When Neil Armstrong took one small step onto the surface of the moon 50 years ago, the achievement was a triumph for American technology, giving the U.S. bragging rights over the rival Soviet Union in the bitterly contested Cold War. But the space race also created an internal science race to determine what experiments would be on board the first mission to land humans on another world.

One of the winners was a device that allowed scientists to measure the distance between our planet and its satellite with unprecedented precision—an experiment that was not only crucial in testing general relativity and understanding the moon’s subtle wobbles as it spins on its own axis, but was also astonishingly simple compared with the immense complexity of the overall mission.

In 1963, James Faller joined the Joint Institute for Laboratory Astrophysics (JILA) of the National Bureau of Standards and University of Colorado, Boulder. As a graduate student at Princeton University in the late 1950s, he had written a paper titled “A Proposed Lunar Package: A Corner Reflector on the Moon,” envisioning a durable, lightweight reflector weighing only two to three pounds that would be deployed on the moon. A light beam from Earth would be targeted at the reflector; the instrument would detect the laser and reflect the light back to Earth. The time it took for the light to make the round trip from the Earth to the Moon and back would, he wrote, “permit a precise earth-moon distance measurement to be made.”

He gave his research paper to his professor, Robert Henry Dicke, a physicist who had made important contributions to the fields of astrophysics, atomic physics and gravity. When he turned in his paper, Faller handwrote at the very top: “Professor Dicke, would you see if this makes any sense?”

Less than a decade later, the world would know how insightful Faller’s proposal had been.

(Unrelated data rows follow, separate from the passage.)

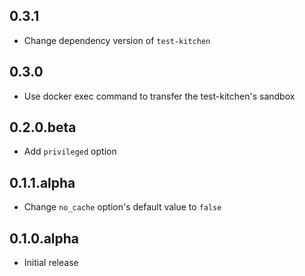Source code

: ## 0.3.1

* Change dependency version of `test-kitchen`

## 0.3.0

* Use docker exec command to transfer the test-kitchen's sandbox

## 0.2.0.beta

* Add ```privileged``` option

## 0.1.1.alpha

* Change ```no_cache``` option's default value to ```false```

## 0.1.0.alpha

* Initial release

Along with JILA colleagues Jan Hall and Peter Bender, he established a lunar ranging team to explore the feasibility of putting a retroreflector on the Moon. There was no guarantee that the experiment would actually fly: other groups were developing competing proposals in the hope of being selected for Apollo’s historic voyage.

But luck—along with NASA’s strict requirements for size, weight, speed and simplicity—gave the reflector an edge. NASA officials believed Apollo 11 had a high risk for an abort after the landing, so any experiment had to be set up and deployed within 10 minutes. Faller recalled, “The astronauts had limited time to spend on the lunar surface to position the array aiming back towards the Earth. In other words, we were saved by the clock.”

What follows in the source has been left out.